- [Source texts of formatted documents]:
━━━━
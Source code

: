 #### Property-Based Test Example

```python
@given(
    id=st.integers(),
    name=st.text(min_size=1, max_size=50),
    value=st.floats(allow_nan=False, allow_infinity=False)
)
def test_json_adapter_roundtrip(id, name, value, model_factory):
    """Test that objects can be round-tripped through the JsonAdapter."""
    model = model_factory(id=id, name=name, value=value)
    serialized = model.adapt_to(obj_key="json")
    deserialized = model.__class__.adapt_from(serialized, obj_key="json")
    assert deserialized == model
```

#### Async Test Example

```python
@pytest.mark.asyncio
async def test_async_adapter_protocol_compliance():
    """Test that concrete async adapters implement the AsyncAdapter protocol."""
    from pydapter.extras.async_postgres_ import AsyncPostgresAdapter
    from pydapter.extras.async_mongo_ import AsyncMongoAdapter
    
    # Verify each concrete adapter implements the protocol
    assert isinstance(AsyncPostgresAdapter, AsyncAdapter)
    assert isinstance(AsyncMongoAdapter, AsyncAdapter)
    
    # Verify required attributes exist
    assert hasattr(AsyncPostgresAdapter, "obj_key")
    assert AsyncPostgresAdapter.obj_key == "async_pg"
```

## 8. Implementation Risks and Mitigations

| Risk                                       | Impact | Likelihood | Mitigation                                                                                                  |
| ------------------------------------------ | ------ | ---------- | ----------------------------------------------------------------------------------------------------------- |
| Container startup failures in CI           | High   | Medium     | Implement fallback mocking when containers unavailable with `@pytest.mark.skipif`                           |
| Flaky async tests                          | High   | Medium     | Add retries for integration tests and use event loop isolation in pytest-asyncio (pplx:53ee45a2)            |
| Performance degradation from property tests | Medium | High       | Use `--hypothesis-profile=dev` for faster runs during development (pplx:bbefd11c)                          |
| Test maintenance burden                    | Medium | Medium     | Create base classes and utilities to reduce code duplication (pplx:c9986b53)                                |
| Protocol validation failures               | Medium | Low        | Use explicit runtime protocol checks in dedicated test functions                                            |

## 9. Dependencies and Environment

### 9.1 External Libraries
━━━━
- [WHAT THE EXERCISE ASKS]:
Could you repeat every record above exactly as it stands?

- [RESULT OF THIS EXERCISE]:
Source code

: #### Property-Based Test Example

```python
@given(
    id=st.integers(),
    name=st.text(min_size=1, max_size=50),
    value=st.floats(allow_nan=False, allow_infinity=False)
)
def test_json_adapter_roundtrip(id, name, value, model_factory):
    """Test that objects can be round-tripped through the JsonAdapter."""
    model = model_factory(id=id, name=name, value=value)
    serialized = model.adapt_to(obj_key="json")
    deserialized = model.__class__.adapt_from(serialized, obj_key="json")
    assert deserialized == model
```

#### Async Test Example

```python
@pytest.mark.asyncio
async def test_async_adapter_protocol_compliance():
    """Test that concrete async adapters implement the AsyncAdapter protocol."""
    from pydapter.extras.async_postgres_ import AsyncPostgresAdapter
    from pydapter.extras.async_mongo_ import AsyncMongoAdapter
    
    # Verify each concrete adapter implements the protocol
    assert isinstance(AsyncPostgresAdapter, AsyncAdapter)
    assert isinstance(AsyncMongoAdapter, AsyncAdapter)
    
    # Verify required attributes exist
    assert hasattr(AsyncPostgresAdapter, "obj_key")
    assert AsyncPostgresAdapter.obj_key == "async_pg"
```

## 8. Implementation Risks and Mitigations

| Risk                                       | Impact | Likelihood | Mitigation                                                                                                  |
| ------------------------------------------ | ------ | ---------- | ----------------------------------------------------------------------------------------------------------- |
| Container startup failures in CI           | High   | Medium     | Implement fallback mocking when containers unavailable with `@pytest.mark.skipif`                           |
| Flaky async tests                          | High   | Medium     | Add retries for integration tests and use event loop isolation in pytest-asyncio (pplx:53ee45a2)            |
| Performance degradation from property tests | Medium | High       | Use `--hypothesis-profile=dev` for faster runs during development (pplx:bbefd11c)                          |
| Test maintenance burden                    | Medium | Medium     | Create base classes and utilities to reduce code duplication (pplx:c9986b53)                                |
| Protocol validation failures               | Medium | Low        | Use explicit runtime protocol checks in dedicated test functions                                            |

## 9. Dependencies and Environment

### 9.1 External Libraries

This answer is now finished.